▶ _Work instructions_: Your response should be every line from the entries that includes the string "made".

▶ _Data under study_:
*** Begin section ***

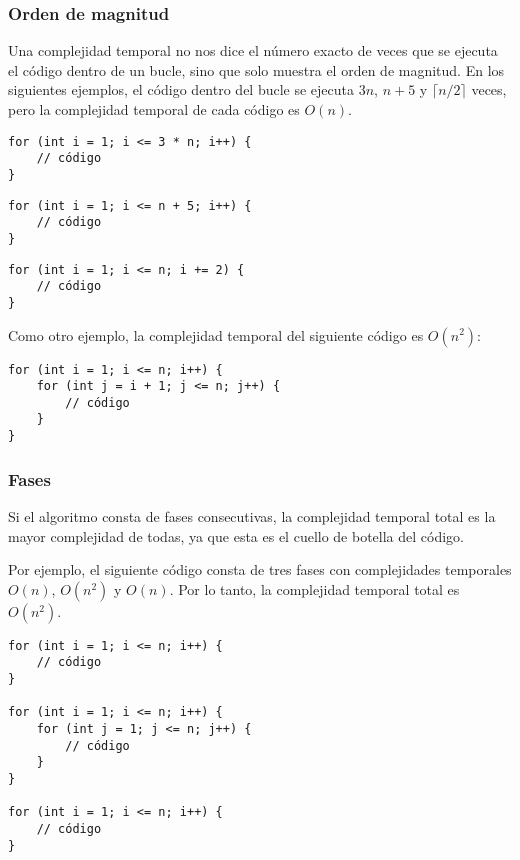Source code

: \subsubsection*{Orden de magnitud}

Una complejidad temporal no nos dice el número exacto
de veces que se ejecuta el código dentro de un bucle,
sino que solo muestra el orden de magnitud.
En los siguientes ejemplos, el código dentro del bucle
se ejecuta $3n$, $n+5$ y $\lceil n/2 \rceil$ veces,
pero la complejidad temporal de cada código es $O(n)$.

\begin{lstlisting}
for (int i = 1; i <= 3 * n; i++) {
    // código
}
\end{lstlisting}

\begin{lstlisting}
for (int i = 1; i <= n + 5; i++) {
    // código
}
\end{lstlisting}

\begin{lstlisting}
for (int i = 1; i <= n; i += 2) {
    // código
}
\end{lstlisting}

Como otro ejemplo,
la complejidad temporal del siguiente código es $O(n^2)$:

\begin{lstlisting}
for (int i = 1; i <= n; i++) {
    for (int j = i + 1; j <= n; j++) {
        // código
    }
}
\end{lstlisting}

\subsubsection*{Fases}

Si el algoritmo consta de fases consecutivas,
la complejidad temporal total es la mayor
complejidad de todas, ya que esta
es el cuello de botella del código.

Por ejemplo, el siguiente código consta
de tres fases con complejidades temporales
$O(n)$, $O(n^2)$ y $O(n)$.
Por lo tanto, la complejidad temporal total es $O(n^2)$.

\begin{lstlisting}
for (int i = 1; i <= n; i++) {
    // código
}

for (int i = 1; i <= n; i++) {
    for (int j = 1; j <= n; j++) {
        // código
    }
}

for (int i = 1; i <= n; i++) {
    // código
}
\end{lstlisting}

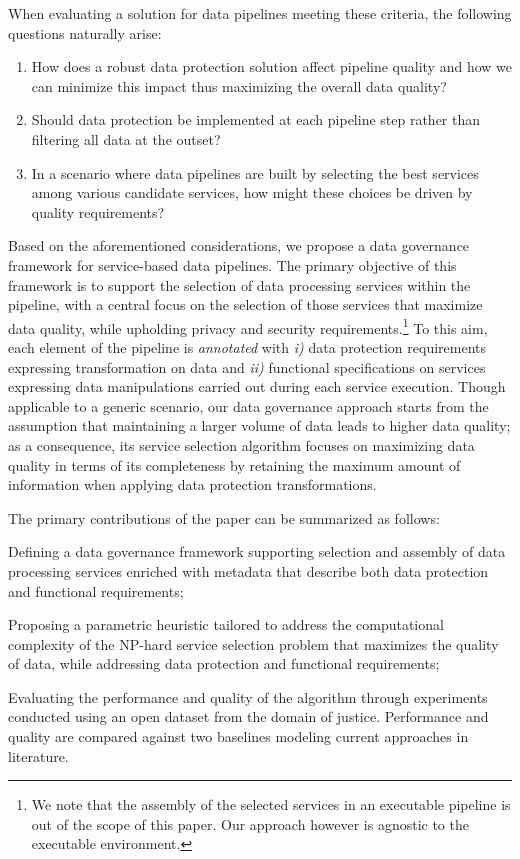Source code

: When evaluating a solution {\color{OurColor}for data pipelines} meeting these criteria, the following questions naturally arise:
\begin{enumerate}
\item {\color{OurColor}How does a robust data protection solution affect pipeline quality and how we can minimize this impact thus maximizing the overall data quality?}
\item Should data protection be implemented at each pipeline step rather than filtering all data at the outset?
\item {\color{OurColor}In a scenario where data pipelines are built by selecting the best services among various candidate services, how might these choices be driven by quality requirements?}
\end{enumerate}

Based on the aforementioned considerations, we propose a data governance framework for {\color{OurColor}service-based data pipelines}. %
The primary objective of this framework is to support the selection of data processing services within the pipeline, with a central focus on the selection of those services that {\color{OurColor}maximize} data quality, while upholding privacy and security requirements.\footnote{{\color{OurColor}We note that the assembly of the selected services in an executable pipeline is out of the scope of this paper. Our approach however is agnostic to the executable environment.}}
To this aim, each element of the pipeline is \textit{annotated} with \emph{i)} data protection requirements expressing transformation on data and \emph{ii)} functional specifications on services expressing data manipulations carried out during each service execution.
Though applicable to a generic scenario, our data governance approach starts from the assumption that maintaining a larger volume of data leads to higher data quality; as a consequence, its service selection algorithm focuses on maximizing data quality {\color{OurColor}in terms of its completeness} by retaining the maximum amount of information when applying data protection transformations.

The primary contributions of the paper can be summarized as follows:
\begin{enumerate*}
  \item Defining a data governance framework supporting selection and assembly of data processing services enriched with metadata that describe both data protection and functional requirements;
  \item Proposing a parametric heuristic tailored to address the computational complexity of the NP-hard service selection problem {\color{OurColor}that maximizes the quality of data, while addressing data protection and functional requirements};
  \item Evaluating the performance and quality of the algorithm through experiments conducted using {\color{OurColor}an open dataset from the domain of justice. Performance and quality are compared against two baselines modeling current approaches in literature.}
\end{enumerate*}

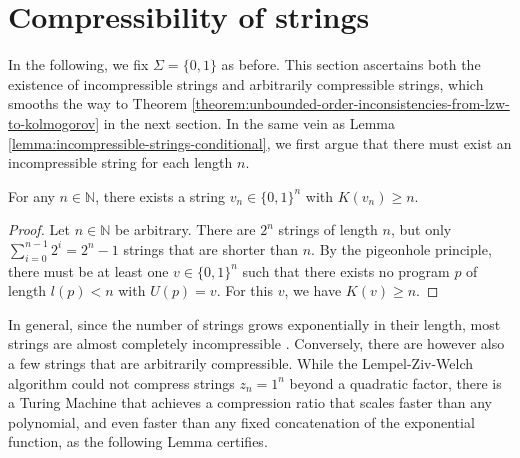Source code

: \section{Compressibility of strings}
\label{sec:compressibility}
In the following, we fix $\Sigma=\{0,1\}$ as before.
This section ascertains both the existence of incompressible strings and arbitrarily compressible strings, which smooths the way to Theorem \ref{theorem:unbounded-order-inconsistencies-from-lzw-to-kolmogorov} in the next section.
In the same vein as Lemma \ref{lemma:incompressible-strings-conditional}, we first argue that there must exist an incompressible string for each length $n$.
\begin{lemma}
	\label{lemma:incompressible-strings}
	For any $n\in\mathbb{N}$, there exists a string $v_n\in\{0,1\}^n$ with $K(v_n)\geq n$.
\end{lemma}
\begin{proof}
	Let $n\in\mathbb{N}$ be arbitrary.
	There are $2^n$ strings of length $n$, but only $\sum_{i=0}^{n-1}2^i=2^{n}-1$ strings that are shorter than $n$. 
	By the pigeonhole principle, there must be at least one $v\in\{0,1\}^n$ such that there exists no program $p$ of length $l(p)<n$ with $U(p)=v$.
	For this $v$, we have $K(v)\geq n$.
\end{proof}
In general, since the number of strings grows exponentially in their length, most strings are almost completely incompressible \cite{li2008kolmogorov}. 
Conversely, there are however also a few strings that are arbitrarily compressible.
While the Lempel-Ziv-Welch algorithm could not compress strings $z_n=1^n$ beyond a quadratic factor, there is a Turing Machine that achieves a compression ratio that scales faster than any polynomial, and even faster than any fixed concatenation of the exponential function, as the following Lemma certifies.

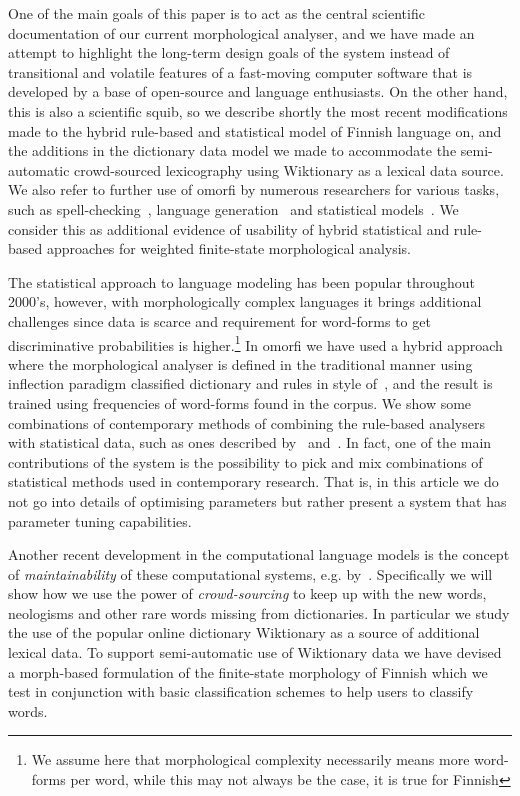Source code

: \documentclass[a4paper,12pt]{article}
\begin{document}
One of the main goals of this paper is to act as the central scientific
documentation of our current morphological analyser, and we have made an
attempt to highlight the long-term design goals of the system instead of
transitional and volatile features of a fast-moving computer software that is
developed by a base of open-source and language enthusiasts. On the other hand,
this is also a scientific squib, so we describe shortly the most recent
modifications made to the hybrid rule-based and statistical model of Finnish
language on, and the additions in the dictionary data model we made to
accommodate the semi-automatic crowd-sourced lexicography using Wiktionary as a
lexical data source.  We also refer to further use of omorfi by numerous
researchers for various tasks, such as
spell-checking~\citep{pirinen2014weighted}, language
generation~\citep{toivanen2012corpus} and statistical
models~\citep{haverinen2013building,bohnet2013joint}. We consider this
as additional evidence of usability of hybrid statistical and rule-based
approaches for weighted finite-state morphological analysis.

The statistical approach to language modeling has been popular throughout
2000's, however, with morphologically complex languages it brings additional
challenges since data is scarce and requirement for word-forms to get
discriminative probabilities is higher.\footnote{We assume here that
morphological complexity necessarily means more word-forms per word, while this
may not always be the case, it is true for Finnish} In omorfi we have used a
hybrid approach where the morphological analyser is defined in the traditional
manner using inflection paradigm classified dictionary and rules in style
of~\citet{koskenniemi1983twolevel}, and the result is trained using frequencies
of word-forms found in the corpus. We show some combinations of contemporary
methods of combining the rule-based analysers with statistical data, such as
ones described by~\citet{pirinen2009weighted} and~\citet{pirinen2012improving}.
In fact, one of the main contributions of the system is the possibility to pick
and mix combinations of statistical methods used in contemporary research. That
is, in this article we do not go into details of optimising parameters but
rather present a system that has parameter tuning capabilities.


Another recent development in the computational language models is the concept
of \emph{maintainability} of these computational systems, e.g.
by~\cite{maxwell2008joint,pirinen2011modularisation}. Specifically we will show
how we use the power of \emph{crowd-sourcing} to keep up with the new words,
neologisms and other rare words missing from dictionaries. In particular we
study the use of the popular online dictionary Wiktionary as a source of
additional lexical data. To support semi-automatic use of Wiktionary data we
have devised a morph-based formulation of the finite-state morphology of
Finnish which we test in conjunction with basic classification schemes to help
users to classify words.
\end{document}

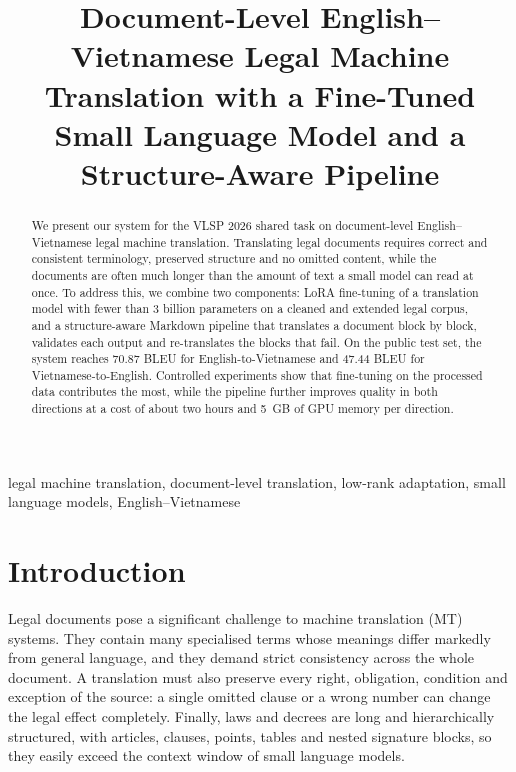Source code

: \documentclass[conference]{IEEEtran}
\begin{document}
\title{Document-Level English--Vietnamese Legal Machine Translation with a Fine-Tuned Small Language Model and a Structure-Aware Pipeline}

\author{
}

\maketitle

\begin{abstract}
We present our system for the VLSP 2026 shared task on document-level English--Vietnamese legal machine translation. Translating legal documents requires correct and consistent terminology, preserved structure and no omitted content, while the documents are often much longer than the amount of text a small model can read at once. To address this, we combine two components: LoRA fine-tuning of a translation model with fewer than 3 billion parameters on a cleaned and extended legal corpus, and a structure-aware Markdown pipeline that translates a document block by block, validates each output and re-translates the blocks that fail. On the public test set, the system reaches 70.87 BLEU for English-to-Vietnamese and 47.44 BLEU for Vietnamese-to-English. Controlled experiments show that fine-tuning on the processed data contributes the most, while the pipeline further improves quality in both directions at a cost of about two hours and 5~GB of GPU memory per direction.
\end{abstract}

\begin{IEEEkeywords}
legal machine translation, document-level translation, low-rank adaptation, small language models, English--Vietnamese
\end{IEEEkeywords}

\section{Introduction}
Legal documents pose a significant challenge to machine translation (MT) systems. They contain many specialised terms whose meanings differ markedly from general language, and they demand strict consistency across the whole document. A translation must also preserve every right, obligation, condition and exception of the source: a single omitted clause or a wrong number can change the legal effect completely. Finally, laws and decrees are long and hierarchically structured, with articles, clauses, points, tables and nested signature blocks, so they easily exceed the context window of small language models.
\end{document}
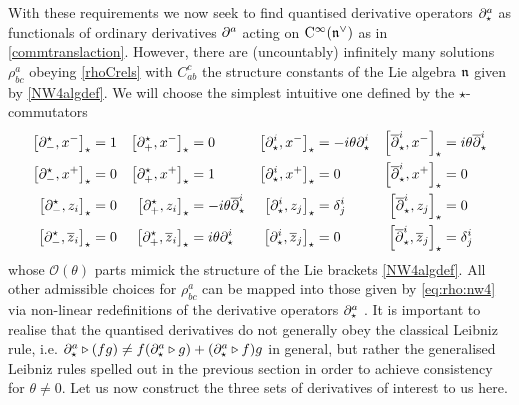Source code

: With these requirements we now seek to find quantised derivative operators
$\partial_\star^a$ as functionals of ordinary derivatives $\partial^a$ acting on
${\rm C}^\infty({\mathfrak n}^\vee)$ as in \eqref{commtranslaction}. However, there are
(uncountably) infinitely many solutions $\rho^a_{ bc}$ obeying \eqref{rhoCrels}
\cite{DMT1} with $C_{ab}^{ c}$ the structure constants of the Lie algebra ${\mathfrak n}$
given by \eqref{NW4algdef}. We will choose the simplest intuitive one defined by
the $\star$-commutators
\begin{align}
  \nonumber
  \left[\partial_-^\star , x^-\right]_\star&=1
  &\left[\partial_+^\star , x^-\right]_\star&=0
  &\left[\partial_\star^i , x^-\right]_\star&=- i\theta \partial_\star^i
  &\left[ \overline{\partial}_\star^{ i} , x^-\right]_\star&=
   i\theta \overline{\partial}_\star^{ i}
  \\ \nonumber
  \left[\partial_-^\star , x^+\right]_\star&=0
  &\left[\partial_+^\star , x^+\right]_\star &=1
  &\left[\partial_\star^i , x^+\right]_\star&=0
  &\left[ \overline{\partial}_\star^{ i} , x^+\right]_\star&=0
  \\ \nonumber
  \left[\partial_-^\star , z_i\right]_\star&=0
  &\left[\partial_+^\star , z_i\right]_\star&=- i\theta 
  \overline{\partial}^{ i}_\star
  &\left[\partial_\star^i , z_j\right]_\star&=\delta^i_{ j}
  &\left[ \overline{\partial}_\star^{ i} , z_j\right]_\star&=0
  \\\nonumber
  \left[\partial_-^\star , \overline{z}_i\right]_\star&=0
  &\left[\partial_+^\star , \overline{z}_i\right]_\star&=
   i\theta \partial_\star^i
  &\left[\partial_\star^i , \overline{z}_j\right]_\star&=0
  &\left[ \overline{\partial}_\star^{ i} , \overline{z}_j\right]_\star&
  =\delta^i_{ j}
  \\
    \label{eq:rho:nw4}
\end{align}
whose ${\mathcal O}(\theta)$ parts mimick the structure of the Lie brackets
\eqref{NW4algdef}. All other admissible choices for $\rho^a_{ bc}$ can be mapped
into those given by \eqref{eq:rho:nw4} via non-linear redefinitions of the
derivative operators $\partial^a_\star$ \cite{DMT1}. It is important to realise that
the quantised derivatives do not generally obey the classical Leibniz rule, i.e.
$\partial_\star^a\triangleright(f g)\neq f (\partial_\star^a\triangleright
g)+(\partial_\star^a\triangleright f) g$ in general, but rather the generalised
Leibniz rules spelled out in the previous section in order to achieve
consistency for $\theta\neq0$. Let us now construct the three sets of
derivatives of interest to us here.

*** End section ***

▶ _Response to the task_:
documentation of our current morphological analyser, and we have made an
modifications made to the hybrid rule-based and statistical model of Finnish
language on, and the additions in the dictionary data model we made to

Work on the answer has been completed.